Garantir a confiabilidade da solução e das operações
Uma aplicação crítica requer um banco de dados relacional com failover automático em caso de falha de zona.
Configure a instância do Cloud SQL com a opção de Alta Disponibilidade (HA).
Por quê: A configuração HA cria uma instância de espera em uma zona diferente com replicação síncrona. Em caso de falha da instância primária ou da zona, o failover é automático e geralmente leva menos de 60 segundos.
Detectar e recuperar automaticamente de instâncias do Compute Engine que não respondem ou falham.
Implante instâncias em um Managed Instance Group (MIG) e configure o autohealing com uma verificação de saúde baseada em aplicação.
Por quê: O autohealing do MIG sonda ativamente a aplicação em cada instância. Se a aplicação falhar em sua verificação de saúde, o MIG recria automaticamente a instância, garantindo a confiabilidade do serviço.
Projetar um plano de recuperação de desastres com um RTO de < 1 hora e RPO de < 15 minutos.
Implemente um warm standby em uma região secundária. Use réplicas entre regiões do Cloud SQL, Cloud Storage multi-regional e templates de instância pré-configurados para computação.

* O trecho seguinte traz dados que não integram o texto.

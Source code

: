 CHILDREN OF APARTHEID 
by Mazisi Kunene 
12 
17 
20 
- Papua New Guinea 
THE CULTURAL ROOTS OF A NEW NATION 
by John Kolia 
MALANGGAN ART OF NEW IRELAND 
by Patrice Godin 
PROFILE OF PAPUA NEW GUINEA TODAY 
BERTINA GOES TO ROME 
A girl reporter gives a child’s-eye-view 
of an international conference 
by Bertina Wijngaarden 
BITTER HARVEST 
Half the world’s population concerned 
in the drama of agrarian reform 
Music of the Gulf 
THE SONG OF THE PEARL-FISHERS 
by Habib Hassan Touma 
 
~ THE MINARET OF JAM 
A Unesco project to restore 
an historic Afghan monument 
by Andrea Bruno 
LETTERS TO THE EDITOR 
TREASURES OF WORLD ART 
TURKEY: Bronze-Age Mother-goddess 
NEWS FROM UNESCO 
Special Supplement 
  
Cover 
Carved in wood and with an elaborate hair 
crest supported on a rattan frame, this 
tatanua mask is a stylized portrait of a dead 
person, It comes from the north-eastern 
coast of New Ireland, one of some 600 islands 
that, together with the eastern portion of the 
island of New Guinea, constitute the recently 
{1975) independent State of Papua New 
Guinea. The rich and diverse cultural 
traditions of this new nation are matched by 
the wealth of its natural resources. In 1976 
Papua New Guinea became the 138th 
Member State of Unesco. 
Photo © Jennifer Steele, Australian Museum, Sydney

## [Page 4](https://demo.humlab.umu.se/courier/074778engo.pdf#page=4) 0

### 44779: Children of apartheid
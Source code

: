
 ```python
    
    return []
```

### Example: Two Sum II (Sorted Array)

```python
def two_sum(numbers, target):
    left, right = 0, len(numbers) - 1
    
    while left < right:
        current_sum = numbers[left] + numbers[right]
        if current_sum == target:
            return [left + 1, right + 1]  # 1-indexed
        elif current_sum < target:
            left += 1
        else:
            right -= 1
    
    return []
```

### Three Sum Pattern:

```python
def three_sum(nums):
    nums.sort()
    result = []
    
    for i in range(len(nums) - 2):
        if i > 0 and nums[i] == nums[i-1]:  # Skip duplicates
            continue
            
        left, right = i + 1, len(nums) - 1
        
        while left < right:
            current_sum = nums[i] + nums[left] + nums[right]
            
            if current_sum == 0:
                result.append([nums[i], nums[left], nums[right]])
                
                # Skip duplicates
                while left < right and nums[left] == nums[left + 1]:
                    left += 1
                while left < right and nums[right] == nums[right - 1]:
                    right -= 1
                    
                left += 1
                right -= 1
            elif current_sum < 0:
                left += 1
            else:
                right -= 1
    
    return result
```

Por quê: Essa abordagem equilibra custo e tempo de recuperação. Os dados são replicados quase que sincronamente para atender ao RPO, e uma infraestrutura mínima está em execução (warm) para permitir um rápido aumento de escala para atender ao RTO.
Implementar observabilidade abrangente para uma aplicação de microsserviços para permitir solução de problemas rápida.
Use logging estruturado com IDs de correlação, Cloud Trace para rastreamento distribuído, Cloud Monitoring para métricas e Cloud Error Reporting para agrupamento automático de erros.
Por quê: Uma combinação de logs, traces e métricas (os "três pilares da observabilidade") é essencial. IDs de correlação e rastreamento distribuído são críticos para seguir uma única requisição em múltiplos serviços.
Prevenir que uma falha em um microsserviço cause uma falha em cascata em toda a aplicação.
Implemente padrões de resiliência como circuit breakers, retries com backoff exponencial e timeouts agressivos em cada ponto de comunicação entre serviços.
Por quê: Esses padrões isolam falhas. Um circuit breaker interrompe as chamadas para um serviço com falha, evitando que o serviço chamador esgote seus recursos e falhe por sua vez.
Implementar as melhores práticas de SRE para reduzir o risco de interrupções na produção causadas por novas implantações.
Use implantações canary para lançar mudanças gradualmente, feature flags para desacoplar a implantação do lançamento e gatilhos de rollback automatizados baseados no monitoramento de SLO.
Por quê: Essas práticas limitam o "raio de explosão" de uma implantação ruim. As canaries expõem a nova versão a um pequeno subconjunto de usuários primeiro, e o rollback automatizado minimiza o Mean Time to Recovery (MTTR).
Usar orçamentos de erro SRE para equilibrar a velocidade de recursos com a confiabilidade.
Defina uma política de orçamento de erro: quando o orçamento estiver quase esgotado, congele novas implantações de recursos e priorize o trabalho que melhora a confiabilidade.
Por quê: O orçamento de erro é um mecanismo baseado em dados para tomar decisões de trade-off. Ele dá às equipes permissão para correr riscos quando o orçamento está saudável e impõe um foco na estabilidade quando não está.
Uma aplicação distribuída globalmente usando Cloud Spanner experimenta alta latência de escrita em certas regiões.
Analise os padrões de escrita da aplicação e configure a região líder da instância do Spanner para ser geograficamente próxima da maioria das operações de escrita.
Por quê: No Spanner, todas as escritas são roteadas pela região líder para garantir a consistência. A colocação da região líder próxima à fonte primária de escritas minimiza a latência da rede para essas transações.